The apex court disposed of the matter at the stage of SLP itself. After extracting para 16[4] of the judgment in the case of Deep Industries (supra), the apex court held that a petition under 227 of the Constitution of India can be filed for challenging the order passed by the tribunal dismissing Section 16 application only if the order passed is so perverse that only possible conclusion is that there is a patent lack in inherent jurisdiction. It has further been held that a patent lack of inherent jurisdiction requires no arguments whatsoever- it must be perversity of the order that must stare one in the face.

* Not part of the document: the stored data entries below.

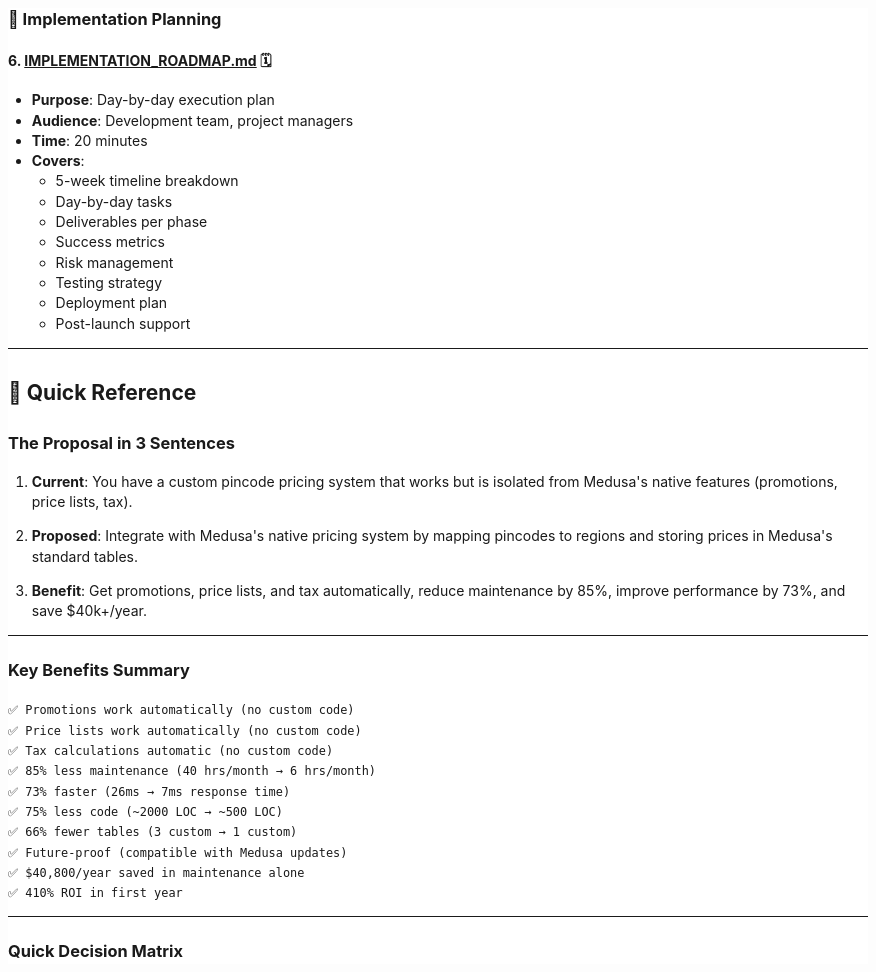### 📅 Implementation Planning

#### 6. **[IMPLEMENTATION_ROADMAP.md](./IMPLEMENTATION_ROADMAP.md)** 🗓️

- **Purpose**: Day-by-day execution plan
- **Audience**: Development team, project managers
- **Time**: 20 minutes
- **Covers**:
  - 5-week timeline breakdown
  - Day-by-day tasks
  - Deliverables per phase
  - Success metrics
  - Risk management
  - Testing strategy
  - Deployment plan
  - Post-launch support

---

## 🎯 Quick Reference

### The Proposal in 3 Sentences

1. **Current**: You have a custom pincode pricing system that works but is isolated from Medusa's native features (promotions, price lists, tax).

2. **Proposed**: Integrate with Medusa's native pricing system by mapping pincodes to regions and storing prices in Medusa's standard tables.

3. **Benefit**: Get promotions, price lists, and tax automatically, reduce maintenance by 85%, improve performance by 73%, and save $40k+/year.

---

### Key Benefits Summary

```
✅ Promotions work automatically (no custom code)
✅ Price lists work automatically (no custom code)
✅ Tax calculations automatic (no custom code)
✅ 85% less maintenance (40 hrs/month → 6 hrs/month)
✅ 73% faster (26ms → 7ms response time)
✅ 75% less code (~2000 LOC → ~500 LOC)
✅ 66% fewer tables (3 custom → 1 custom)
✅ Future-proof (compatible with Medusa updates)
✅ $40,800/year saved in maintenance alone
✅ 410% ROI in first year
```

---

### Quick Decision Matrix
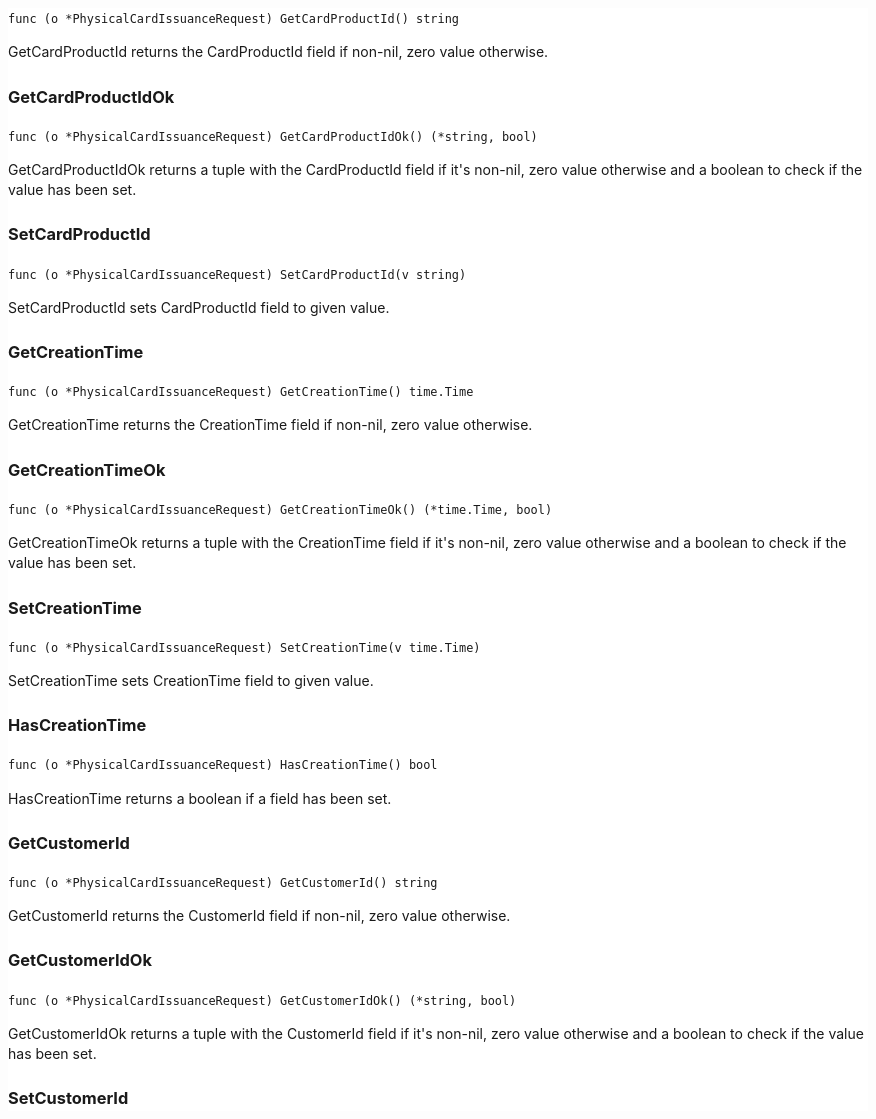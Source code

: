 `func (o *PhysicalCardIssuanceRequest) GetCardProductId() string`

GetCardProductId returns the CardProductId field if non-nil, zero value otherwise.

### GetCardProductIdOk

`func (o *PhysicalCardIssuanceRequest) GetCardProductIdOk() (*string, bool)`

GetCardProductIdOk returns a tuple with the CardProductId field if it's non-nil, zero value otherwise
and a boolean to check if the value has been set.

### SetCardProductId

`func (o *PhysicalCardIssuanceRequest) SetCardProductId(v string)`

SetCardProductId sets CardProductId field to given value.


### GetCreationTime

`func (o *PhysicalCardIssuanceRequest) GetCreationTime() time.Time`

GetCreationTime returns the CreationTime field if non-nil, zero value otherwise.

### GetCreationTimeOk

`func (o *PhysicalCardIssuanceRequest) GetCreationTimeOk() (*time.Time, bool)`

GetCreationTimeOk returns a tuple with the CreationTime field if it's non-nil, zero value otherwise
and a boolean to check if the value has been set.

### SetCreationTime

`func (o *PhysicalCardIssuanceRequest) SetCreationTime(v time.Time)`

SetCreationTime sets CreationTime field to given value.

### HasCreationTime

`func (o *PhysicalCardIssuanceRequest) HasCreationTime() bool`

HasCreationTime returns a boolean if a field has been set.

### GetCustomerId

`func (o *PhysicalCardIssuanceRequest) GetCustomerId() string`

GetCustomerId returns the CustomerId field if non-nil, zero value otherwise.

### GetCustomerIdOk

`func (o *PhysicalCardIssuanceRequest) GetCustomerIdOk() (*string, bool)`

GetCustomerIdOk returns a tuple with the CustomerId field if it's non-nil, zero value otherwise
and a boolean to check if the value has been set.

### SetCustomerId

The apex court further opined that instead of dismissing the petition for the reasons stated by the High Court, High Court ought to have referred to the decision in the case of Deep Industries (supra) and dismissed the Petition on the ground that there was no perversity in the order leading to patent lack of inherent jurisdiction.

Conclusion
Though the apex court’s verdict appears to be loud and clear, namely, Petition under Article 227 of the constitution (and not under Article 226 of the Constitution) would be maintainable only in cases of patent lack of inherent jurisdiction, there is every possibility of the litigants filing petition under Article 227 taking shelter under the ground of ‘patent lack of inherent jurisdiction’. There can be more than one category of cases where one can raise the ground of patent lack of inherent jurisdiction like composition of the tribunal and/or qualification of the arbitrator(s) not being in terms of the agreement, non-signatory to arbitration clause being made party or denied opportunity to participate in the arbitration proceedings, dispute being non-arbitrable as per Indian law,  tribunal dismissing an application under Section 16 and continuing with arbitration proceedings in respect of claims falling in the category of an excepted matter etc.  It appears that the recent judgment, as also the judgment in the case of Deep Industries (supra), adds a different dimension to the law laid down by the constitution bench of the apex court (in para 45 & 46 of the judgement) in case of S.B.P (supra) which ruled out any possibility of filing petition under Article 226 & 227 of the Constitution for challenging any order passed by the Tribunal during arbitral proceedings. In the said case it was held that unless a right of appeal under Section 37 of the Act is available, a party aggrieved by any order passed by the Arbitral Tribunal must wait until the award is passed. However, now the apex court has held that remedy under Article 227 cannot be shut in cases involving patent lack of inherent jurisdiction. To what an extent, this determination would sub-serve the object of speedier resolution of dispute, is to be seen in times to come.

 

[1] (2019) SCC Online SC 1602

[2] SLP No. 8482 /2020 decided on 18.09.2020 against the order dated 10.12.2019 (in C.W.P. 12700/2019) passed by the Ld. Single Judge of Punjab and Haryana High Court at Chandigarh

[3] (2005) 8 SCC 618.

[4] Para 16 of Deep Industries Ltd. (supra):

“This being the case, there is no doubt whatsoever that if petitions were to be filed under Articles 226/227 of the Constitution against orders passed in appeals under Section 37, the entire arbitral process would be derailed and would not come to fruition for many years. At the same time, we cannot forget that Article 227 is a constitutional provision which remains untouched by the non-obstante clause of Section 5 of the Act. In these circumstances. What is important to note is that though petitions can be filed under Article 227 against the judgment allowing or dismissing first appeals under Section 37 of the Act yet the High Court would be extremely circumspect in interfering with he same, taking into account the statutory policy as adumbrated by us herein above so that interference is restricted to orders that are passed which are patently lacking in inherent jurisdiction.”